Myth No. 2: Execution Means Sticking to the Plan. Nearly everyone I know who has overseen big projects believes that it’s essential to have a detailed roadmap of timelines, actions and assignments within a controlled budget. While this too will always be important, plans that are too rigid end-to-end can be a set up for failure when course corrections are needed. So many unforeseen variables can occur – volatility in markets, competition, internal organizations, strategies, to name a few – that execution plans should be flexible enough to adjust for almost certain change, including reallocation of funds, people and priorities.
Myth No. 3: Communication Equals Understanding. The HBR findings conveyed by our speakers found that key strategies, priorities and roles can get blurred when there are too many communications and messages get changed in midstream – a common occurrence in large organizations. Over-communication on too many platforms can cause confusion – keep it simple, consistent and impactful.
Myth No. 4: A Performance Culture Drives Execution. This sounds like a no brainer. However, it turns out that if employees are rewarded or promoted for “hitting their numbers” against a performance plan, it limits rewarding traits vital to execution – especially for innovation – such as agility, experimentation, teamwork, ambition or speed. These characteristics also need to be recognized and encouraged.
Myth No. 5: Execution Should be Driven from the Top. Top-down execution doesn’t enable managers closest to the employees and the project to resolve problems or make decisions on their own, according to the findings. Managers who repeatedly escalate problems higher up eventually lose their ability to work things out with colleagues in other units. Instead, the authors call for execution decisions to be driven by “distributed leaders”, including middle managers, technical and domain experts.

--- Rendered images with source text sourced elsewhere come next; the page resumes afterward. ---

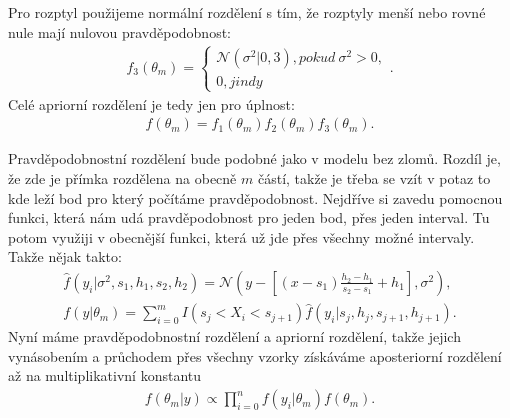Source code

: \documentclass[czech,master,public,dept470,male,cpdeclaration,oneside, python]{diploma}
\begin{document}
Pro rozptyl použijeme normální rozdělení s tím, že rozptyly menší nebo rovné nule mají nulovou pravděpodobnost:
\begin{align}
f_3(\theta_m) = 
\begin{cases}
\mathcal{N}(\sigma^2 | 0, 3), pokud\  \sigma^2 > 0, \\
0, jindy
\end{cases}.
\end{align}
Celé apriorní rozdělení je tedy jen pro úplnost:
\begin{align}
f(\theta_m) = f_1(\theta_m)f_2(\theta_m)f_3(\theta_m).
\end{align} \par
Pravděpodobnostní rozdělení bude podobné jako v modelu bez zlomů. Rozdíl je, že zde je přímka rozdělena na obecně $m$ částí, takže je třeba se vzít v potaz to kde leží bod pro který počítáme pravděpodobnost. Nejdříve si zavedu pomocnou funkci, která nám udá pravděpodobnost pro jeden bod, přes jeden interval. Tu potom využiji v obecnější funkci, která už jde přes všechny možné intervaly. Takže nějak takto:
\begin{align}
\hat{f}(y_i | \sigma^2, s_1, h_1, s_2, h_2) = \mathcal{N}(y - [(x - s_1)\frac{h_2 - h_1}{s_2 - s_1} + h_1], \sigma^2), \\
f(y | \theta_m) = \sum_{i=0}^{m} I(s_j < X_i < s_{j+1}) 
\hat{f}(y_i | s_j, h_j, s_{j+1}, h_{j+1}).
\end{align}
Nyní máme pravděpodobnostní rozdělení a apriorní rozdělení, takže jejich vynásobením a průchodem přes všechny vzorky získáváme aposteriorní rozdělení až na multiplikativní konstantu
\begin{align}
f(\theta_m | y) \propto \prod_{i=0}^{n} f(y_i | \theta_m) f(\theta_m).
\end{align}
\end{document}
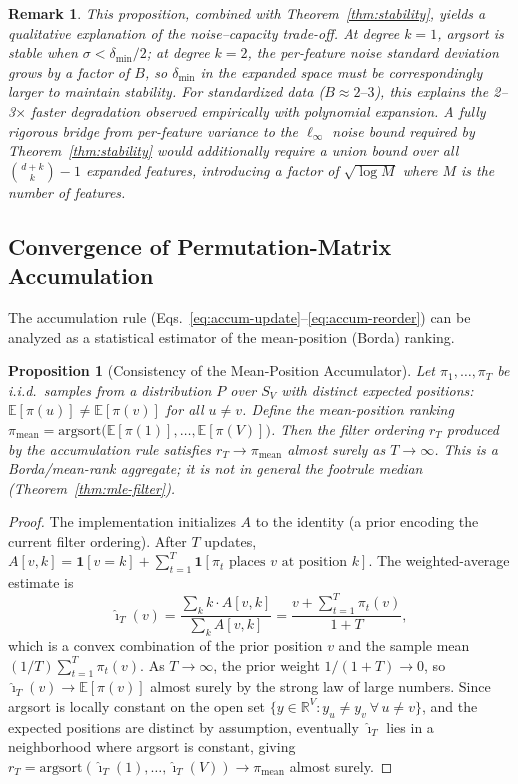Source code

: \documentclass[12pt]{article}
\newcommand{\R}{\mathbb{R}}
\newcommand{\E}{\mathbb{E}}
\newcommand{\argsort}{\mathrm{argsort}}
\newtheorem{proposition}[theorem]{Proposition}
\newtheorem{remark}{Remark}
\begin{document}
\begin{remark}
This proposition, combined with Theorem~\ref{thm:stability}, yields a qualitative explanation of the noise--capacity trade-off. At degree $k=1$, argsort is stable when $\sigma < \delta_{\min}/2$; at degree $k=2$, the per-feature noise standard deviation grows by a factor of $B$, so $\delta_{\min}$ in the expanded space must be correspondingly larger to maintain stability. For standardized data ($B \approx 2\text{--}3$), this explains the 2--3$\times$ faster degradation observed empirically with polynomial expansion. A fully rigorous bridge from per-feature variance to the $\ell_\infty$ noise bound required by Theorem~\ref{thm:stability} would additionally require a union bound over all $\binom{d+k}{k}-1$ expanded features, introducing a factor of $\sqrt{\log M}$ where $M$ is the number of features.
\end{remark}

\subsection{Convergence of Permutation-Matrix Accumulation}

The accumulation rule (Eqs.~\ref{eq:accum-update}--\ref{eq:accum-reorder}) can be analyzed as a statistical estimator of the mean-position (Borda) ranking.

\begin{proposition}[Consistency of the Mean-Position Accumulator]
\label{prop:convergence}
Let $\pi_1, \ldots, \pi_T$ be i.i.d.\ samples from a distribution $P$ over $S_V$ with distinct expected positions: $\E[\pi(u)] \neq \E[\pi(v)]$ for all $u \neq v$. Define the \emph{mean-position ranking} $\pi_{\mathrm{mean}} = \argsort\big(\E[\pi(1)], \ldots, \E[\pi(V)]\big)$. Then the filter ordering $r_T$ produced by the accumulation rule satisfies $r_T \to \pi_{\mathrm{mean}}$ almost surely as $T \to \infty$. This is a Borda/mean-rank aggregate; it is \emph{not} in general the footrule median (Theorem~\ref{thm:mle-filter}).
\end{proposition}

\begin{proof}
The implementation initializes $A$ to the identity (a prior encoding the current filter ordering). After $T$ updates, $A[v, k] = \mathbf{1}[v{=}k] + \sum_{t=1}^T \mathbf{1}[\pi_t \text{ places } v \text{ at position } k]$. The weighted-average estimate is
\[
\hat{\imath}_T(v) = \frac{\sum_k k \cdot A[v,k]}{\sum_k A[v,k]} = \frac{v + \sum_{t=1}^T \pi_t(v)}{1 + T},
\]
which is a convex combination of the prior position $v$ and the sample mean $(1/T)\sum_{t=1}^T \pi_t(v)$. As $T \to \infty$, the prior weight $1/(1+T) \to 0$, so $\hat{\imath}_T(v) \to \E[\pi(v)]$ almost surely by the strong law of large numbers. Since argsort is locally constant on the open set $\{y \in \R^V : y_u \neq y_v\ \forall\, u \neq v\}$, and the expected positions are distinct by assumption, eventually $\hat{\imath}_T$ lies in a neighborhood where argsort is constant, giving $r_T = \argsort(\hat{\imath}_T(1), \ldots, \hat{\imath}_T(V)) \to \pi_{\mathrm{mean}}$ almost surely.
\end{proof}
\end{document}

Beyond these “myth busters,” two other speakers rounded out a day of compelling insights on how best to drive execution. Cisco’s own Ashley Goodall, Senior Vice President of Leadership and Team Intelligence, underscored the importance of cultivating teamwork to create better outcomes and experiences both for customers and employees.
Cultivate Individual Strengths on Teams. “Teams are at the intersection of what we care about,” Ashley said, urging leaders in the room to vigilantly watch, leverage and check in on the individual strengths and passions of each employee when organizing a team around a project. Employees perform better when they can tap into their own strengths and motivations. Goodall also reinforced that weekly “synch ups” with teams may be a leader’s most effective way to match the right person with the right role on a team.
With such a wealth of useful information to take back to my own job, I really appreciated the key message of another great thought leader, Greg McKeown, author of “Essentialism: The Disciplined Pursuit of Less.” “Success can become a catalyst for failure,” he said, because successful enterprises often are in a position of having too many options and capabilities to advance, or, what he called, “the undisciplined pursuit of more.” Again, the message here is to laser focus on a few things exceptionally well, rather than trying to boil the ocean all at once.
Simplicity of focus and communications. Rewarding innovative approaches. Assembling the right teams. Flexible plans allowing for variability. Horizontal decision-makers. Coordination across business units and functions. These are some of the key takeaways that I think can help any enterprise – big or small – to reach execution excellence, and bring those brilliant innovations to life.
What else do you think can help to achieve “execution excellence” while incubating an innovation for market consumption?